Fifth, the cardinal virtue of prudence as St. Thomas Aquinas defines it --- choosing ends that are morally and practically right, and the right means to achieve the best practicable results --- should inform when, how, and for what purpose the United States employs military force. Clear, firm, credible commitments can deter the risk of war and the cost of war when even the best deterrent sometimes fails. Sometimes as well, using force sooner --- even preemptively --- can save much, blood, toil, tears, and sweat later.
Sixth, moral democratic realism rejects utopianism and moral nihilism. Judeo-Christian morality refracted to the lens of prudence ought to serve as the guide for evaluating relative degrees of moral and geopolitical evil.
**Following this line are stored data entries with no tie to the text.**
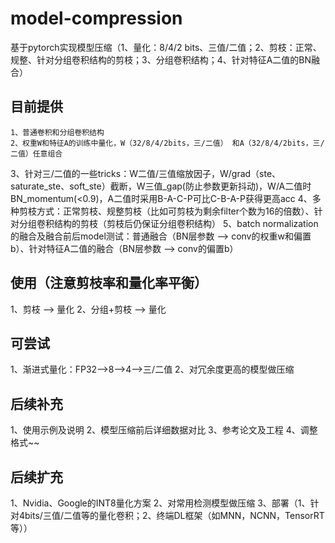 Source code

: # model-compression
基于pytorch实现模型压缩（1、量化：8/4/2 bits、三值/二值；2、剪枝：正常、规整、针对分组卷积结构的剪枝；3、分组卷积结构；4、针对特征A二值的BN融合）

## 目前提供
    1、普通卷积和分组卷积结构
    2、权重W和特征A的训练中量化，W（32/8/4/2bits，三/二值） 和A（32/8/4/2bits，三/二值）任意组合
3、针对三/二值的一些tricks：W二值/三值缩放因子，W/grad（ste、saturate_ste、soft_ste）截断，W三值_gap(防止参数更新抖动)，W/A二值时BN_momentum(<0.9)，A二值时采用B-A-C-P可比C-B-A-P获得更高acc
4、多种剪枝方式：正常剪枝、规整剪枝（比如可剪枝为剩余filter个数为16的倍数）、针对分组卷积结构的剪枝（剪枝后仍保证分组卷积结构）
5、batch normalization的融合及融合前后model测试：普通融合（BN层参数 —> conv的权重w和偏置b）、针对特征A二值的融合（BN层参数 —> conv的偏置b）

## 使用（注意剪枝率和量化率平衡）
1、剪枝 —> 量化
2、分组+剪枝 —> 量化

## 可尝试
1、渐进式量化：FP32—>8—>4—>三/二值
2、对冗余度更高的模型做压缩

## 后续补充
1、使用示例及说明
2、模型压缩前后详细数据对比
3、参考论文及工程
4、调整格式~~

## 后续扩充
1、Nvidia、Google的INT8量化方案
2、对常用检测模型做压缩
3、部署（1、针对4bits/三值/二值等的量化卷积；2、终端DL框架（如MNN，NCNN，TensorRT等））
We are not a perfect nation, but we are an exceptional nation; indeed the United States is an indispensible one. The greatest of American leaders always have always recognized that the United States must wage war and conduct peace in a way consistent with the values of American society and the principles of well-ordered liberty. As Ronald Reagan’s Administration put it in National Security Directive 75, laying out President Reagan’s fabulously successful strategy for winning the Cold War, “US policy must have an ideological thrust which clearly affirms the superiority of the US and western values of individual dignity, and freedom, a free press, free trade unions, free enterprise, and political democracy…"
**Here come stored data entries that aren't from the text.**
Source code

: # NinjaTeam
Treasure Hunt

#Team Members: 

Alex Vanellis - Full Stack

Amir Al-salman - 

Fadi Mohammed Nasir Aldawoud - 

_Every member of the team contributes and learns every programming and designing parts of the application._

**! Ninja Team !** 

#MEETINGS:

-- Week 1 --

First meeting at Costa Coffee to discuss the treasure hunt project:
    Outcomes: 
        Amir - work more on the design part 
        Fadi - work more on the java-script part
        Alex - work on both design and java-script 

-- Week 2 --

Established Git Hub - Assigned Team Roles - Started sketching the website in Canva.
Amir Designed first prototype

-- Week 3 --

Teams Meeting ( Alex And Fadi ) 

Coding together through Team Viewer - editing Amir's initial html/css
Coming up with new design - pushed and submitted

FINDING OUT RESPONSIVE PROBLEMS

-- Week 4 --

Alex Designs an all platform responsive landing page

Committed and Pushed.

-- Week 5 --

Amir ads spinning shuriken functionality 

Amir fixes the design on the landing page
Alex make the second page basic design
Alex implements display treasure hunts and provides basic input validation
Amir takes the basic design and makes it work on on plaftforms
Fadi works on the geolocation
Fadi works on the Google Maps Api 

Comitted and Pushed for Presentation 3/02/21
These six principles serve as my point of departure for explaining the peril of President Obama’s foreign and national security policy Start with President Obama’s vision of the world, and his role in it, which make him the antithesis of President Reagan. President Obama believes he is an extraordinary leader of an ordinary, badly flawed nation. Reagan believed he was an ordinary man privileged to lead an extraordinary nation. Obama is totally wrong, Ronald Reagan half right. For Ronald Reagan was also an extraordinary leader. Today’s Republican Party should champion Ronald Reagan’s legacy unabashedly , adapting it to the changing circumstances of the 21st century.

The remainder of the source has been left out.